Taro (Colocasia esculenta) is the most commonly available type of elephant ear from most nurseries. The species is recognizable by its 12- to 24-inch leaves which grow on stems between 2 and 3 feet long, though the overall height of the plant itself can reach 5 to 7 feet. From a distance, plants appear to have a mounding habit, with leaves overlapping each other and cascading downward toward the ground, completely obscuring the plant's base.
Care and Cultivation
Elephant ear prefers very moist sites. When grown in a pot, the plant can be placed in up to 12 inches of standing water up to the rim of the pot. With adequate water, elephant ear will grow in full sun, though typically the plant prefers partly shaded sites, especially in the hot afternoon hours. Elephant ears are heavy feeders and should be supplied with a slow-release fertilizer throughout the growing season.

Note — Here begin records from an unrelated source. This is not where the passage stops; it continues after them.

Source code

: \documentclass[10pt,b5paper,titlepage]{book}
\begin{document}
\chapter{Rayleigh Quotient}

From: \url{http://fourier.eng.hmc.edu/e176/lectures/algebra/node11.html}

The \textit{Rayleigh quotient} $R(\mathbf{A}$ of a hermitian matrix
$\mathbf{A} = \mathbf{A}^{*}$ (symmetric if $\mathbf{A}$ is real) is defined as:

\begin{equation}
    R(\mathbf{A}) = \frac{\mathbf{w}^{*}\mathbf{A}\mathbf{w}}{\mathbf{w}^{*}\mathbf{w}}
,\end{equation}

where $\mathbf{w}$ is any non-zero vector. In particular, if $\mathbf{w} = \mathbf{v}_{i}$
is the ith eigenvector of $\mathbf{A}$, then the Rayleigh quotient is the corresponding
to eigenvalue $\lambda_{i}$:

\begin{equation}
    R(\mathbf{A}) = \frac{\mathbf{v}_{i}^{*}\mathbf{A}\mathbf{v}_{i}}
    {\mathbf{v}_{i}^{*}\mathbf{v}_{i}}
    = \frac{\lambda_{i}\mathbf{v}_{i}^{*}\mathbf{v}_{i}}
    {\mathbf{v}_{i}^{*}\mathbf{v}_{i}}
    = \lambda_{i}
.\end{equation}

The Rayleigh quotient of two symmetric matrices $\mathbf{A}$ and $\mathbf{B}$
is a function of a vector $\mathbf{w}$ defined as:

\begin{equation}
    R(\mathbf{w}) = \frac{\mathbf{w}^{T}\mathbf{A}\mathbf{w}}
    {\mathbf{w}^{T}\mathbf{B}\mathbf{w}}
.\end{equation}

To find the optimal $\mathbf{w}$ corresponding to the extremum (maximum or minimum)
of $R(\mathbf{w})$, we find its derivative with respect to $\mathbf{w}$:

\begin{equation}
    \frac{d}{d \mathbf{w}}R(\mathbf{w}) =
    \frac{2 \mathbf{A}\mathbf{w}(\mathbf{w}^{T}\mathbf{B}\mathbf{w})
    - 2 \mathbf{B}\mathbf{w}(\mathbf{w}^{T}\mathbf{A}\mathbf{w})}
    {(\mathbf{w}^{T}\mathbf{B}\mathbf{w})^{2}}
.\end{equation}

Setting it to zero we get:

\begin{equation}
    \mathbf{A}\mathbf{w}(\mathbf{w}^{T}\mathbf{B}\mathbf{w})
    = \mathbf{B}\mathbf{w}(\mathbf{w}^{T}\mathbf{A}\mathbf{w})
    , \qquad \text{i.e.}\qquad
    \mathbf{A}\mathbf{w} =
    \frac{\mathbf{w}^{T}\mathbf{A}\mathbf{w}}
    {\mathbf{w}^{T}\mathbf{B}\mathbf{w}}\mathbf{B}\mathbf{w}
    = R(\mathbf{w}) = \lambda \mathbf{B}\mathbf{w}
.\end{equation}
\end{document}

In most climates, the plant will not survive the winter in the ground; the root and corm should be lifted before first frost and either grown indoors in a pot or stored in dried peat moss in a cool, dark location.
Many different cultivars have been developed recently for overall size or colored leaves, including 'Lime Zinger,' a 6-foot tall plant with chartreuse green leaves, 'Illustris,' a black-and-green variegated variety, and 'Black Magic,' a deep purple type. A different species of elephant ear, Xanthosoma sagittifolium, is sometimes available in Florida. In all, over 200 named varieties exist.
Elephant ear has no major pests. However, in areas where it is not killed back by frost in the winter, Colocasia itself is considered to be a pest; in some areas of Florida it has escaped cultivation and is now crowding out native wetland species in areas where it becomes established. Warm-climate gardeners should site this plant with care.
All parts of the raw, uncooked elephant ear are poisonous when ingested. The responsible compound, calcium oxalate, causes stomach irritation and extreme pain in the mouth when the plant is eaten, and sensitive individuals may develop a rash when they come in contact with plant juices. However, the cooked roots of the plant are similar in flavor and texture to the potato, and are used as such in many tropical areas. The poi dish of Hawaii, for instance, is made from fermented and mashed taro tubers.